Each line below that holds the word "activation" counts once. Say how many such lines there are, and no more.

Stored data:
▬▬▬▬▬▬

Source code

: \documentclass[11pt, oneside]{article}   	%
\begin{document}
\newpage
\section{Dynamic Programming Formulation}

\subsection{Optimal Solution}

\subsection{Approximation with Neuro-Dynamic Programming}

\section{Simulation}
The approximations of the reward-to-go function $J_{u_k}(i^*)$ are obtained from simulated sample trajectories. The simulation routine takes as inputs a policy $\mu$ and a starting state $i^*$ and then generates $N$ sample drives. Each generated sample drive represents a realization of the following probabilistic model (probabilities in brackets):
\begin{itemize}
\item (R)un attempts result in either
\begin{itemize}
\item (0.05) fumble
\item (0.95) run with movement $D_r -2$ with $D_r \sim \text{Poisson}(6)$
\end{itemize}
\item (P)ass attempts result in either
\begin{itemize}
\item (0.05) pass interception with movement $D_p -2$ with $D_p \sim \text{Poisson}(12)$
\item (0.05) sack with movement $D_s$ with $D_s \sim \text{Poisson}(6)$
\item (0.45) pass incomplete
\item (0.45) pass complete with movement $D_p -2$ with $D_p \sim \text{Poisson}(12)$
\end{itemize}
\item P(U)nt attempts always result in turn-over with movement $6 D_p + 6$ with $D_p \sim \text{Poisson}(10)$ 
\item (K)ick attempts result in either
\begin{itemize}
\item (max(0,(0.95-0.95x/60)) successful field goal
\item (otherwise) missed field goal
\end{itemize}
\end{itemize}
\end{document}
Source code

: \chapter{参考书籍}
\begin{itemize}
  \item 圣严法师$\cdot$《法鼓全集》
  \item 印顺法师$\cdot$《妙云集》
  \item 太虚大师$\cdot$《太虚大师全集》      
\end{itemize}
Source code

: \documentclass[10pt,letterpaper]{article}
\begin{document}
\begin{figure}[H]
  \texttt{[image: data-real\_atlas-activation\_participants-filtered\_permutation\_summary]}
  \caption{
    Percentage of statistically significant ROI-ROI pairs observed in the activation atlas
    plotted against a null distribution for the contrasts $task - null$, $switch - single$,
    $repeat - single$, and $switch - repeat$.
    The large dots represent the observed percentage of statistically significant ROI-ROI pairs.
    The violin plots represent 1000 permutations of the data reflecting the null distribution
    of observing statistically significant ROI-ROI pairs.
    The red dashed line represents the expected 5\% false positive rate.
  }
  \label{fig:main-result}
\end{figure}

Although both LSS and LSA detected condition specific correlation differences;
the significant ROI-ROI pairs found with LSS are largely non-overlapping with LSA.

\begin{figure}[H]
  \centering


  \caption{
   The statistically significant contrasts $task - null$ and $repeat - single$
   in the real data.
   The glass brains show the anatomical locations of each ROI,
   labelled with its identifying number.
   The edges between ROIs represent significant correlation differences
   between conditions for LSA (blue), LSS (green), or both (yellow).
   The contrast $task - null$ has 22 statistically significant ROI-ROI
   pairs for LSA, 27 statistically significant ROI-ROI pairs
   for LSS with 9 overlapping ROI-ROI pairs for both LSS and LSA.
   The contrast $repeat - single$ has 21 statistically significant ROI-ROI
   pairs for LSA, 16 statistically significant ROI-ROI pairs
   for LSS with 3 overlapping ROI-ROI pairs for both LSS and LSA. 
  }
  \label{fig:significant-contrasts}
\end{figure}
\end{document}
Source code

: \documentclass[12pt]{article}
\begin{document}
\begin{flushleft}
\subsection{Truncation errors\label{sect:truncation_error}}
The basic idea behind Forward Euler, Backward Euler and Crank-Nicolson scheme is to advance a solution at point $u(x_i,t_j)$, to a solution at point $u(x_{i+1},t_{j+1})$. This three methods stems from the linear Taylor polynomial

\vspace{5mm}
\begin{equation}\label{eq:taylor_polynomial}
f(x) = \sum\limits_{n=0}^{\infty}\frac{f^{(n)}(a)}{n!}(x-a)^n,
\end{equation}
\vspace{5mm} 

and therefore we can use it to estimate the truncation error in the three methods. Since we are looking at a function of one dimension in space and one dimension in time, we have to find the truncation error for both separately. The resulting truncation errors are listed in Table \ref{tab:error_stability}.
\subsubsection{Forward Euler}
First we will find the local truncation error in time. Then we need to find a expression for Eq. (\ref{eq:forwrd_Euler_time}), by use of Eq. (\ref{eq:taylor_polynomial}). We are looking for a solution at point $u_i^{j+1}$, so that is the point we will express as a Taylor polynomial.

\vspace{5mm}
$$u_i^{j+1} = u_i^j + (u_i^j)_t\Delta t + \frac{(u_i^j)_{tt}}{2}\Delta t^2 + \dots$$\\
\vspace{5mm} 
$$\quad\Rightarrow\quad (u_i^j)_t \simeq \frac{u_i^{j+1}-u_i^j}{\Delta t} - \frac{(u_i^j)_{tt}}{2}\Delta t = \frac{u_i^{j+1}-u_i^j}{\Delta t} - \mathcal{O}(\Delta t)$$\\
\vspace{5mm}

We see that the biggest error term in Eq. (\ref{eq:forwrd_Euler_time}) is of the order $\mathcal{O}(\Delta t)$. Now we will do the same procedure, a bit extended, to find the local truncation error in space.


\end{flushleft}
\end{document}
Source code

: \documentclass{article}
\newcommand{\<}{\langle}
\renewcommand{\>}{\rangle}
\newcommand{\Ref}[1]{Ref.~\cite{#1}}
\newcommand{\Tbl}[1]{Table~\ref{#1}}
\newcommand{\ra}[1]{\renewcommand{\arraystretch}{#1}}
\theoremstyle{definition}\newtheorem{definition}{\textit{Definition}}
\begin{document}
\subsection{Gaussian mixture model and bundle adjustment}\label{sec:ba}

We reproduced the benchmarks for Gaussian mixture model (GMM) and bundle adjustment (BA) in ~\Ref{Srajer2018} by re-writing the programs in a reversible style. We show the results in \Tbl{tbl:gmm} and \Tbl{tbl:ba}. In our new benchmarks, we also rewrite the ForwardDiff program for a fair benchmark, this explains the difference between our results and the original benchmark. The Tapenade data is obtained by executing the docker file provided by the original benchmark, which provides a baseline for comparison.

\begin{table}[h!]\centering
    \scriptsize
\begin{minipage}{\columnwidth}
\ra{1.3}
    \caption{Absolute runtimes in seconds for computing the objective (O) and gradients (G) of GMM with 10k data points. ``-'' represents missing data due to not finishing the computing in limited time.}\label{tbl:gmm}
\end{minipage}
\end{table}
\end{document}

▬▬▬▬▬▬

Solution below
2